(Saved data entries)
━━━━━━━━━━━━━━━━━━━━

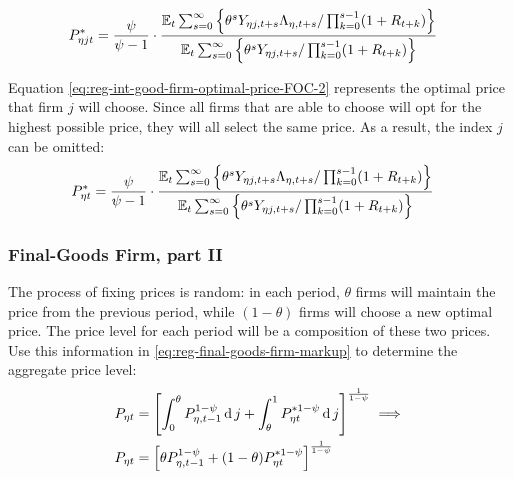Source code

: \documentclass[../thesis.tex]{subfiles}
\begin{document}
\vspace*{-1cm}

\begin{align}
	\label{eq:reg-int-good-firm-optimal-price-FOC-2}
	P_{\eta jt}^{\ast} &= 
	\frac{\psi}{\psi-1} \cdot
	\frac{
		{\mathbb{E}_{t}} \sum_{s=0}^{\infty} \left\{ 
		\theta^s Y_{\eta j,t+s} \Lambda_{\eta, t+s} / \prod_{k=0}^{s-1}(1+R_{t+k}) \right\}} {{\mathbb{E}_{t}} \sum_{s=0}^{\infty} \left\{
		\theta^s Y_{\eta j,t+s} / \prod_{k=0}^{s-1}(1+R_{t+k}) \right\}}
\end{align}


Equation \ref{eq:reg-int-good-firm-optimal-price-FOC-2} represents the optimal price that firm $j$ will choose. Since all firms that are able to choose will opt for the highest possible price, they will all select the same price. As a result, the index $j$ can be omitted:
\begin{align}
	\label{eq:reg-int-good-firm-optimal-price-FOC-3}
	P_{\eta t}^{\ast} &= 
	\frac{\psi}{\psi-1} \cdot
	\frac{
		{\mathbb{E}_{t}} \sum_{s=0}^{\infty} \left\{ 
		\theta^s Y_{\eta j,t+s} \Lambda_{\eta, t+s} / \prod_{k=0}^{s-1}(1+R_{t+k}) \right\}} {{\mathbb{E}_{t}} \sum_{s=0}^{\infty} \left\{
		\theta^s Y_{\eta j,t+s} / \prod_{k=0}^{s-1}(1+R_{t+k}) \right\}}
\end{align}


\subsubsection*{Final-Goods Firm, part II}

The process of fixing prices is random: in each period, $\theta$ firms will maintain the price from the previous period, while $(1-\theta)$ firms will choose a new optimal price. The price level for each period will be a composition of these two prices. Use this information in \ref{eq:reg-final-goods-firm-markup} to determine the aggregate price level:
\begin{align}
	P_{\eta t} & = \left[ \int_{0}^{\theta} P_{\eta, t-1}^{1-\psi} \operatorname{d} j + \int_{\theta}^{1} P_{\eta t}^{\ast 1-\psi} \operatorname{d} j \right]^{\frac{1}{1-\psi}}  \implies \nonumber \\
	P_{\eta t} & = \left[ \theta P_{\eta, t-1}^{1-\psi} + (1-\theta) P_{\eta t}^{\ast 1-\psi} \right]^\frac{1}{1-\psi} \label{eq:reg-general-price-level}
\end{align}
\end{document}
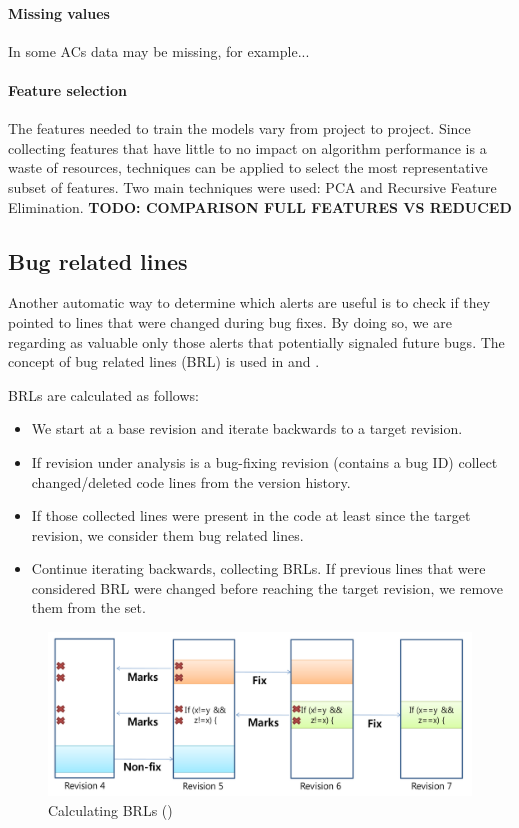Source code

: \paragraph{Missing values} In some ACs data may be missing, for example...

\paragraph{Feature selection} The features needed to train the models vary from project to project. Since collecting features that have little to no impact on algorithm performance is a waste of resources, techniques can be applied to select the most representative subset of features. Two main techniques were used: PCA and Recursive Feature Elimination.
\textbf{TODO: COMPARISON FULL FEATURES VS REDUCED}

\subsection{Bug related lines}

Another automatic way to determine which alerts are useful is to check if they pointed to lines that were changed during bug fixes. By doing so, we are regarding as valuable only those alerts that potentially signaled future bugs. The concept of bug related lines (BRL) is used in \cite{which_warnings} and \cite{automatic_training_set}.

BRLs are calculated as follows:
\begin{itemize}
    \item We start at a base revision and iterate backwards to a target revision. 
    \item If revision under analysis is a bug-fixing revision (contains a bug ID) collect changed/deleted code lines from the version history.
    \item If those collected lines were present in the code at least since the target revision, we consider them bug related lines.
    \item Continue iterating backwards, collecting BRLs. If previous lines that were considered BRL were changed before reaching the target revision, we remove them from the set. 
\end{itemize}

\begin{figure}[H]
    \centering
    \includegraphics[scale=0.3]{./src/brl_example.png}
    \caption{Calculating BRLs (\cite{which_warnings})}
\end{figure}

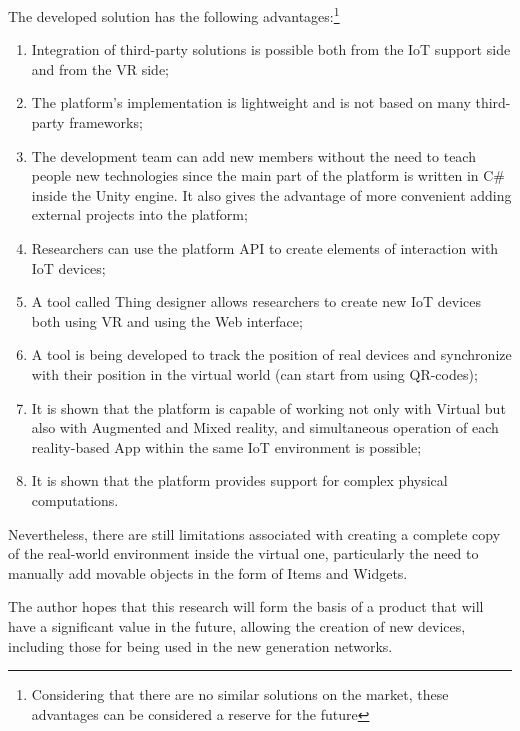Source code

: The developed solution has the following advantages:\footnote{Considering that there are no similar solutions on the market, these advantages can be considered a reserve for the future}
\begin{enumerate}
    \item Integration of third-party solutions is possible both from the IoT support side and from the VR side;
    \item The platform's implementation is lightweight and is not based on many third-party frameworks;
    \item The development team can add new members without the need to teach people new technologies since the main part of the platform is written in C\# inside the Unity engine. It also gives the advantage of more convenient adding external projects into the platform;
    \item Researchers can use the platform API to create elements of interaction with IoT devices;
    \item A tool called Thing designer allows researchers to create new IoT devices both using VR and using the Web interface;
    \item A tool is being developed to track the position of real devices and synchronize with their position in the virtual world (can start from using QR-codes);
    \item It is shown that the platform is capable of working not only with Virtual but also with Augmented and Mixed reality, and simultaneous operation of each reality-based App within the same IoT environment is possible;
    \item It is shown that the platform provides support for complex physical computations.
\end{enumerate}

Nevertheless, there are still limitations associated with creating a complete copy of the real-world environment inside the virtual one, particularly the need to manually add movable objects in the form of Items and Widgets.

The author hopes that this research will form the basis of a product that will have a significant value in the future, allowing the creation of new devices, including those for being used in the new generation networks.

━━━━━━━━━━━━━━━━━━━━

The required output is each line of the entries that contains the word "party".

SOLUTION FOR THIS PROBLEM =
    \item Integration of third-party solutions is possible both from the IoT support side and from the VR side;
    \item The platform's implementation is lightweight and is not based on many third-party frameworks;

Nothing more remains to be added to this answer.